» EXERCISE BRIEF: Your answer should consist only of the lines from the line containing "- 只要对象A的引用计数器的值为0，对象A就不会再被使用，等待被回收" through the last line below, each repeated exactly.

» AVAILABLE DATA:

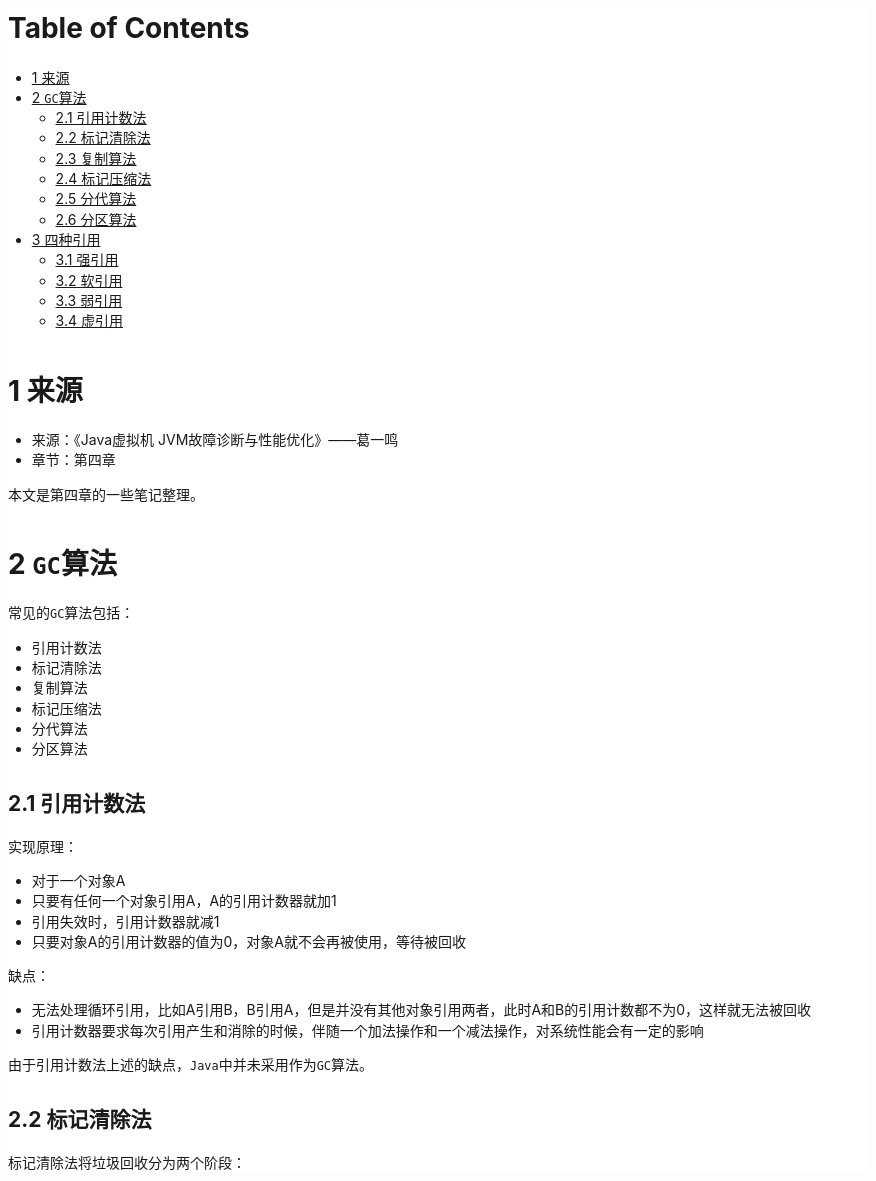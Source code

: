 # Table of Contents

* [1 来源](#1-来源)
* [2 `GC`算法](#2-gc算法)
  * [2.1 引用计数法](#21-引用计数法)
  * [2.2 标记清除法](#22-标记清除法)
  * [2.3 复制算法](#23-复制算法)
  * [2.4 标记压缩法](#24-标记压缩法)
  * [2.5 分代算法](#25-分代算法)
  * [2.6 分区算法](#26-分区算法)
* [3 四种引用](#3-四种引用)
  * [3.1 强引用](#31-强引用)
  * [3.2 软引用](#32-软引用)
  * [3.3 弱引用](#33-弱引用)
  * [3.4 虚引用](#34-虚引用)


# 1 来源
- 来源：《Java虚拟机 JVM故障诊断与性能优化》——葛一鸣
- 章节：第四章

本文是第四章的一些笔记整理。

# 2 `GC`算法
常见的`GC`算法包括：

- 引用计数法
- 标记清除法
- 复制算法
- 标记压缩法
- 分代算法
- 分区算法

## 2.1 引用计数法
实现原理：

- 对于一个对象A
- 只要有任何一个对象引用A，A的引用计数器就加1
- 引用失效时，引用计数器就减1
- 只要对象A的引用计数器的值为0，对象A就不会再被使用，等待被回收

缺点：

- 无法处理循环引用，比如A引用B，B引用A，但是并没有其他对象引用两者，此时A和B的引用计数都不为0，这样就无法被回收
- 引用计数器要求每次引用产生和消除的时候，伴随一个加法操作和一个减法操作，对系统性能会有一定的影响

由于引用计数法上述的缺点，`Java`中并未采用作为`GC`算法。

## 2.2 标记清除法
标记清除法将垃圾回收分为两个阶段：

» SOLUTION FOR THIS PROBLEM:
- 只要对象A的引用计数器的值为0，对象A就不会再被使用，等待被回收

缺点：

- 无法处理循环引用，比如A引用B，B引用A，但是并没有其他对象引用两者，此时A和B的引用计数都不为0，这样就无法被回收
- 引用计数器要求每次引用产生和消除的时候，伴随一个加法操作和一个减法操作，对系统性能会有一定的影响

由于引用计数法上述的缺点，`Java`中并未采用作为`GC`算法。

## 2.2 标记清除法
标记清除法将垃圾回收分为两个阶段：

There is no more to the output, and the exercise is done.